Boom goes the dynamite – big news.

Over the course of my unintentional sabbatical some exciting things happened. For starters Christian (the C man) got down on one knee, gave me something sparkly and I said yes. Meaning that we’re engaged. As in getting married and becoming one with lots of lovey dovey, mushy stuff. As in engagement photos and wedding planning and cake tasting. Truthfully, I haven’t even got to the cake tasting part but good Lord that is the thing I’m looking forward to the most. I love me a good cake.

As you can imagine things have been hectic. Somedays I feel like a crazy person running around while other days I’m totally nonchalant as in “This wedding that’s quickly approaching? No, of course it doesn’t phase me”. I’d say you’d have a 50/50 chance on who will show up on any given day. We’re also house hunting because who doesn’t love a little added chaos? I know that I sure do. We actually wrote a contract and made an offer on one so keep your fingers crossed.

Charles doesn’t know what to make of the situation, though I’m pretty sure he’s excited to have a Father. Jacqui’s response when I told her about our engagement was “Oh good, Charles won’t be a bastard anymore”… so clearly it’s something that’s been heavily weighing on him.
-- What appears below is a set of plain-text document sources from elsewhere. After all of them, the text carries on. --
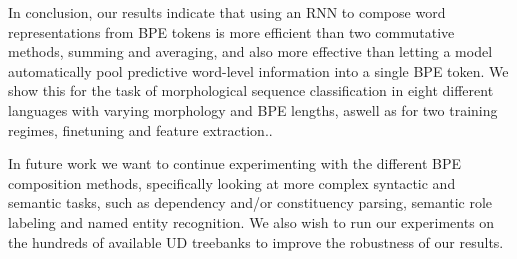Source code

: \documentclass[11pt]{article}
\begin{document}
            In conclusion, our results indicate that using an RNN to
     compose word representations from BPE tokens is more efficient
     than two commutative methods, summing and averaging, and also
     more effective than letting a model automatically pool predictive
     word-level information into a single BPE token.
    We show this for the task of morphological sequence classification in 
     eight different languages with varying morphology and BPE
     lengths, aswell as for two training regimes, finetuning and
     feature extraction..
     
    In future work we want to continue experimenting with the different
    BPE composition methods, specifically looking at more complex
    syntactic and semantic tasks, such as dependency and/or
    constituency parsing, semantic role labeling and named entity recognition. 
        We also wish to run our experiments on the hundreds
     of available UD treebanks to improve the robustness of our
     results.  
    

	
	
	
\end{document}
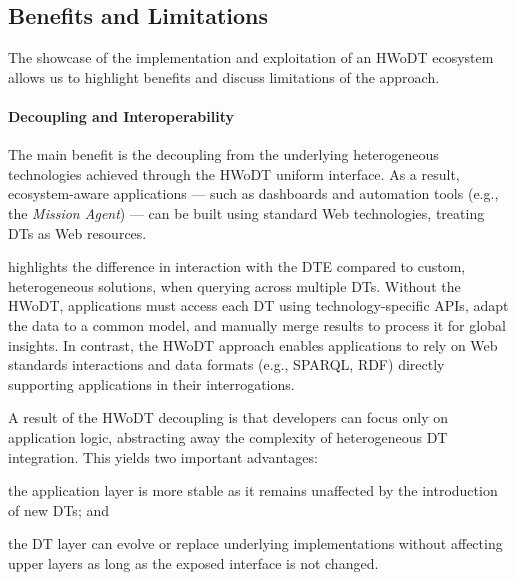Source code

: % 

\subsection{Benefits and Limitations}
\label{ssec:benefits-limitations}


The showcase of the implementation and exploitation of an \ac{HWoDT} ecosystem allows us to highlight benefits and discuss limitations of the approach.

\paragraph{Decoupling and Interoperability}
The main benefit is the decoupling from the underlying heterogeneous technologies achieved through the \ac{HWoDT} uniform interface.
%
As a result, ecosystem-aware applications — such as dashboards and automation tools (e.g., the \emph{Mission Agent}) — can be built using standard Web technologies, treating \acp{DT} as Web resources.

 highlights the difference in interaction with the \ac{DTE} compared to custom, heterogeneous solutions, when querying across multiple \acp{DT}.
%
Without the \ac{HWoDT}, applications must access each \ac{DT} using technology-specific \acp{API}, adapt the data to a common model, and manually merge results to process it for global insights.
In contrast, the \ac{HWoDT} approach enables applications to rely on Web standards interactions and data formats (e.g., SPARQL, \ac{RDF}) directly supporting applications in their interrogations.


A result of the \ac{HWoDT} decoupling is that developers can focus only on application logic, abstracting away the complexity of heterogeneous \ac{DT} integration.  
This yields two important advantages:  
\begin{inlinelist}
    \item the application layer is more stable as it remains unaffected by the introduction of new \acp{DT};
    and  
    \item the \ac{DT} layer can evolve or replace underlying implementations without affecting upper layers as long as the exposed interface is not changed.
\end{inlinelist}

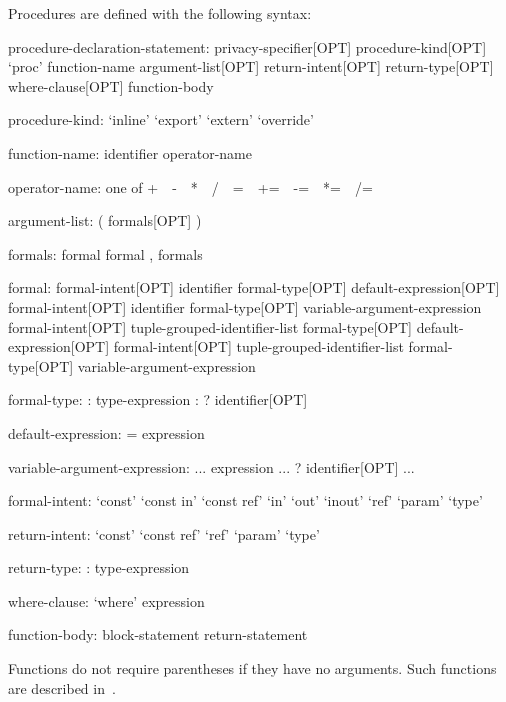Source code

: Procedures are defined with the following syntax:
\begin{syntax}
procedure-declaration-statement:
  privacy-specifier[OPT] procedure-kind[OPT] `proc' function-name argument-list[OPT] return-intent[OPT] return-type[OPT] where-clause[OPT]
    function-body

procedure-kind:
  `inline'
  `export'
  `extern'
  `override'

function-name:
  identifier
  operator-name

operator-name: one of
  + $ $ $ $ - $ $ $ $ * $ $ $ $ / $ $ $ $ %
  = $ $ $ $ += $ $ $ $ -= $ $ $ $ *= $ $ $ $ /= $ $ $ $ %

argument-list:
  ( formals[OPT] )

formals:
  formal
  formal , formals

formal:
  formal-intent[OPT] identifier formal-type[OPT] default-expression[OPT]
  formal-intent[OPT] identifier formal-type[OPT] variable-argument-expression
  formal-intent[OPT] tuple-grouped-identifier-list formal-type[OPT] default-expression[OPT]
  formal-intent[OPT] tuple-grouped-identifier-list formal-type[OPT] variable-argument-expression

formal-type:
  : type-expression
  : ? identifier[OPT]

default-expression:
  = expression

variable-argument-expression:
  ... expression
  ... ? identifier[OPT]
  ...

formal-intent:
  `const'
  `const in'
  `const ref'
  `in'
  `out'
  `inout'
  `ref'
  `param'
  `type'

return-intent:
  `const'
  `const ref'
  `ref'
  `param'
  `type'

return-type:
  : type-expression

where-clause:
  `where' expression

function-body:
  block-statement
  return-statement
\end{syntax}


Functions do not require parentheses if they have no arguments.  Such
functions are described in~.

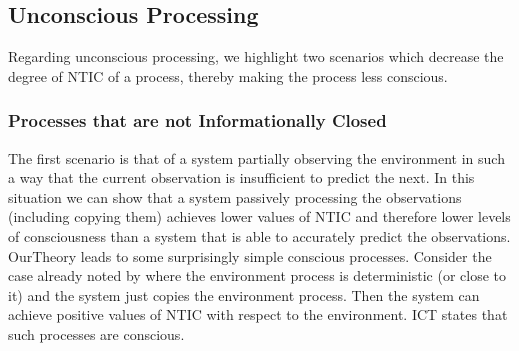 \documentclass[utf8]{article}
\begin{document}
        \subsection{Unconscious Processing}
            Regarding unconscious processing, we highlight two scenarios which decrease the degree of NTIC of a process, thereby making the process less conscious.
        
            \subsubsection*{Processes that are not Informationally Closed}\label{sec:reflexive}
             The first scenario is that of a system partially observing the environment in such a way that the current observation is insufficient to predict the next. In this situation we can show that a system passively processing the observations (including copying them) achieves lower values of NTIC and therefore lower levels of consciousness than a system that is able to accurately predict the observations. 
            \ac{OurTheory} leads to some surprisingly simple conscious processes. Consider the case already noted by \citet{BERTSCHINGER.2006} where the environment process is deterministic (or close to it) and the system just copies the environment process. Then the system can achieve positive values of NTIC with respect to the environment. ICT states that such processes are conscious. 
            
\end{document}
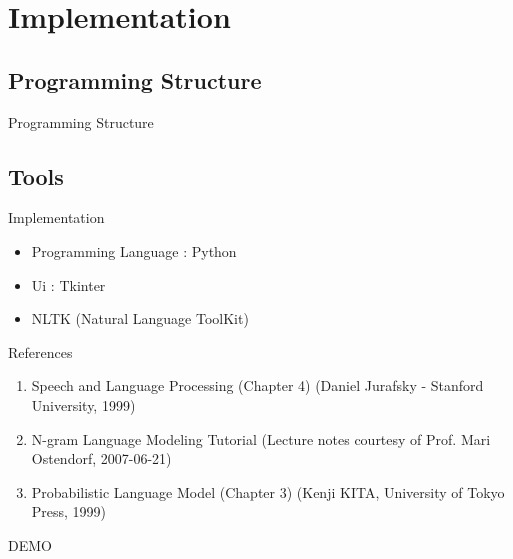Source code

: \documentclass{beamer}
\begin{document}
\section{Implementation}
\subsection{Programming Structure}
\begin{frame}{Programming Structure}
    \smartdiagramset{}
    \begin{center}
    \end{center}
\end{frame}

\subsection{Tools}
\begin{frame}{Implementation}
    \begin{itemize}
        \item Programming Language : Python
        \item Ui : Tkinter
        \item NLTK (Natural Language ToolKit)
    \end{itemize}
\end{frame}


\begin{frame}{References}
    \begin{enumerate}
        \item Speech and Language Processing (Chapter 4) (Daniel Jurafsky - Stanford University, 1999)
        \item N-gram Language Modeling Tutorial (Lecture notes courtesy of Prof. Mari Ostendorf, 2007-06-21)
        \item Probabilistic Language Model (Chapter 3) (Kenji KITA, University of Tokyo Press, 1999)
    \end{enumerate}
\end{frame}
\begin{frame}
    \centering
    \Huge DEMO
\end{frame}

\end{document}

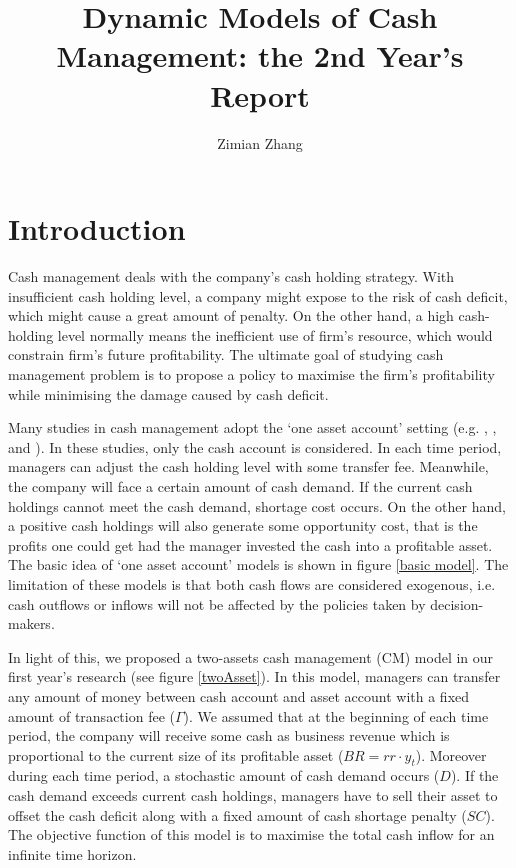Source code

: \documentclass[12pt]{article}
\author{Zimian Zhang}
\title{Dynamic Models of Cash Management: the 2nd Year's Report}
\begin{document}
\maketitle
\setcounter{page}{0}
\thispagestyle{empty}


\newpage
\tableofcontents
\setcounter{page}{0}
\thispagestyle{empty}

\newpage

\section {Introduction}

Cash management deals with the company's cash holding strategy. With insufficient cash holding level, a company might expose to the risk of cash deficit, which might cause a great amount of penalty. On the other hand, a high cash-holding level normally means the inefficient use of firm's resource, which would constrain firm's future profitability. The ultimate goal of studying cash management problem is to propose a policy to maximise the firm's profitability while minimising the damage caused by cash deficit.

Many studies in cash management adopt the `one asset account'  setting (e.g. \cite{baccarin2002optimal}, \cite{sato2011stochastic}, \cite{bensoussan2005optimality} and \cite{feng2010computational}). In these studies, only the cash account is considered. In each time period, managers can adjust the cash holding level with some transfer fee. Meanwhile, the company will face a certain amount of cash demand. If the current cash holdings cannot meet the cash demand, shortage cost occurs. On the other hand, a positive cash holdings will also generate some opportunity cost, that is the profits one could get had the manager invested the cash into a profitable asset. The basic idea of `one asset account' models is shown in figure \ref{basic model}. The limitation of these models is that both cash flows are considered exogenous, i.e. cash outflows or inflows will not be affected by the policies taken by decision-makers. 


In light of this, we proposed a two-assets cash management (CM) model in our first year's research (see figure \ref{twoAsset}). In this model, managers can transfer any amount of money between cash account and asset account with a fixed amount of transaction fee ($\Gamma$). We assumed that at the beginning of each time period, the company will receive some cash as business revenue which is proportional to the current size of its profitable asset ($BR = rr \cdot y_t$). Moreover during each time period, a stochastic amount of cash demand occurs ($D$). If the cash demand exceeds current cash holdings, managers have to sell their asset to offset the cash deficit along with a fixed amount of cash shortage penalty ($SC$). The objective function of this model is to maximise the total cash inflow for an infinite time horizon. 
\end{document}
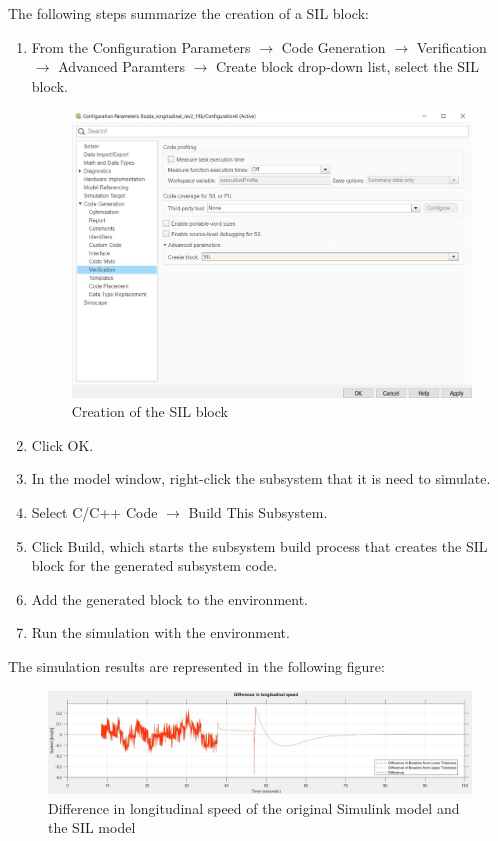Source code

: \documentclass[12pt,a4paper]{report}
\begin{document}
The following steps summarize the creation of a SIL block:
\begin{enumerate}
	\item From the Configuration Parameters $\to$  Code Generation $\to$  Verification $\to$  Advanced Paramters $\to$  Create block drop-down list, select the SIL block.
	\begin{figure}[htbp]
		\centering
		\includegraphics[scale=0.4]{verification.jpg}
		\caption{Creation of the SIL block}
	\end{figure} \FloatBarrier
	\item Click OK.
	\item In the model window, right-click the subsystem that it is need to simulate.
	\item Select C/C++ Code $\to$  Build This Subsystem.
	\item Click Build, which starts the subsystem build process that creates the SIL block for the generated subsystem code.
	\item Add the generated block to the environment.
	\item Run the simulation with the environment.
\end{enumerate}

The simulation results are represented in the following figure:
\begin{figure}[htbp]
	\centering
	\includegraphics[scale=0.4]{sil_plot.jpg}
	\caption{Difference in longitudinal speed of the original Simulink model and the SIL model}
\end{figure} \FloatBarrier
\end{document}
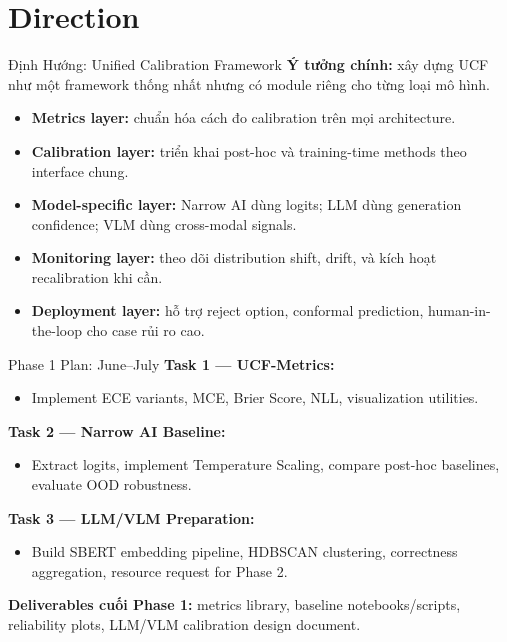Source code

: \documentclass[aspectratio=169]{beamer}
\begin{document}
\section{Direction}

\begin{frame}{Định Hướng: Unified Calibration Framework}
\textbf{Ý tưởng chính:} xây dựng UCF như một framework thống nhất nhưng có module riêng cho từng loại mô hình.

\vspace{0.2cm}
\begin{itemize}
\item \textbf{Metrics layer:} chuẩn hóa cách đo calibration trên mọi architecture.
\item \textbf{Calibration layer:} triển khai post-hoc và training-time methods theo interface chung.
\item \textbf{Model-specific layer:} Narrow AI dùng logits; LLM dùng generation confidence; VLM dùng cross-modal signals.
\item \textbf{Monitoring layer:} theo dõi distribution shift, drift, và kích hoạt recalibration khi cần.
\item \textbf{Deployment layer:} hỗ trợ reject option, conformal prediction, human-in-the-loop cho case rủi ro cao.
\end{itemize}
\end{frame}

\begin{frame}{Phase 1 Plan: June--July}
\textbf{Task 1 --- UCF-Metrics:}
\begin{itemize}
\item Implement ECE variants, MCE, Brier Score, NLL, visualization utilities.
\end{itemize}

\textbf{Task 2 --- Narrow AI Baseline:}
\begin{itemize}
\item Extract logits, implement Temperature Scaling, compare post-hoc baselines, evaluate OOD robustness.
\end{itemize}

\textbf{Task 3 --- LLM/VLM Preparation:}
\begin{itemize}
\item Build SBERT embedding pipeline, HDBSCAN clustering, correctness aggregation, resource request for Phase 2.
\end{itemize}

\vspace{0.2cm}
\textbf{Deliverables cuối Phase 1:} metrics library, baseline notebooks/scripts, reliability plots, LLM/VLM calibration design document.
\end{frame}
\end{document}
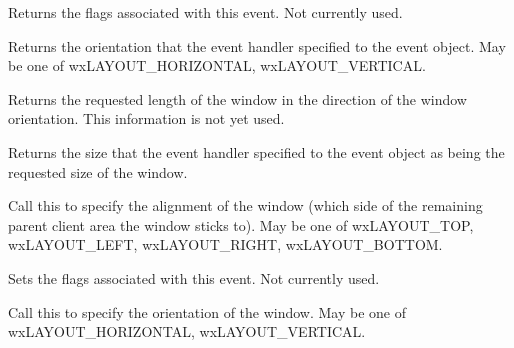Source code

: \label{wxquerylayoutinfoeventgetflags}


Returns the flags associated with this event. Not currently used.

\label{wxquerylayoutinfoeventgetorientation}


Returns the orientation that the event handler specified to the event object. May be one of wxLAYOUT\_HORIZONTAL,
wxLAYOUT\_VERTICAL.

\label{wxquerylayoutinfoeventgetrequestedlength}


Returns the requested length of the window in the direction of the window orientation. This information
is not yet used.

\label{wxquerylayoutinfoeventgetsize}


Returns the size that the event handler specified to the event object as being the requested size of the window.

\label{wxquerylayoutinfoeventsetalignment}


Call this to specify the alignment of the window (which side of the remaining parent client area
the window sticks to). May be one of wxLAYOUT\_TOP, wxLAYOUT\_LEFT, wxLAYOUT\_RIGHT, wxLAYOUT\_BOTTOM.

\label{wxquerylayoutinfoeventsetflags}


Sets the flags associated with this event. Not currently used.

\label{wxquerylayoutinfoeventsetorientation}


Call this to specify the orientation of the window. May be one of wxLAYOUT\_HORIZONTAL,
wxLAYOUT\_VERTICAL.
I promise to give more updates soon… I’ve been so brief and there’s so much going on!

 

It’s been a while.

I can’t believe that it’s been three months since I posted. Well, maybe I can. Since April third, so much has changed and for one reason or another I’ve been consumed with a feeling of privacy. There was nothing I wanted more than to close off, sort my thoughts and feelings on my own… to celebrate, to shout and to smile on my own.

So, that’s what I did. I barely posted on Facebook, Twitter was non-existent and I all but pretended that this blog didn’t exist. Seems I couldn’t keep my head buried in the sand for too long since my URL renewal came up. The universe has a way of sneaking up or seeping in, and making you confront the very things you’ve fought to avoid. Meaning, here I am. There are so many things to say, to update, to write about. I’ve had stories and thoughts swirling each and everyday, but no drive or hope to get them onto the interwebs or even onto paper. There is some great and exciting news and I’ve surrounded myself with it, so I’m pulling up my big girl panties and taking a walk in the sunshine because no more hiding, only moving forward and living.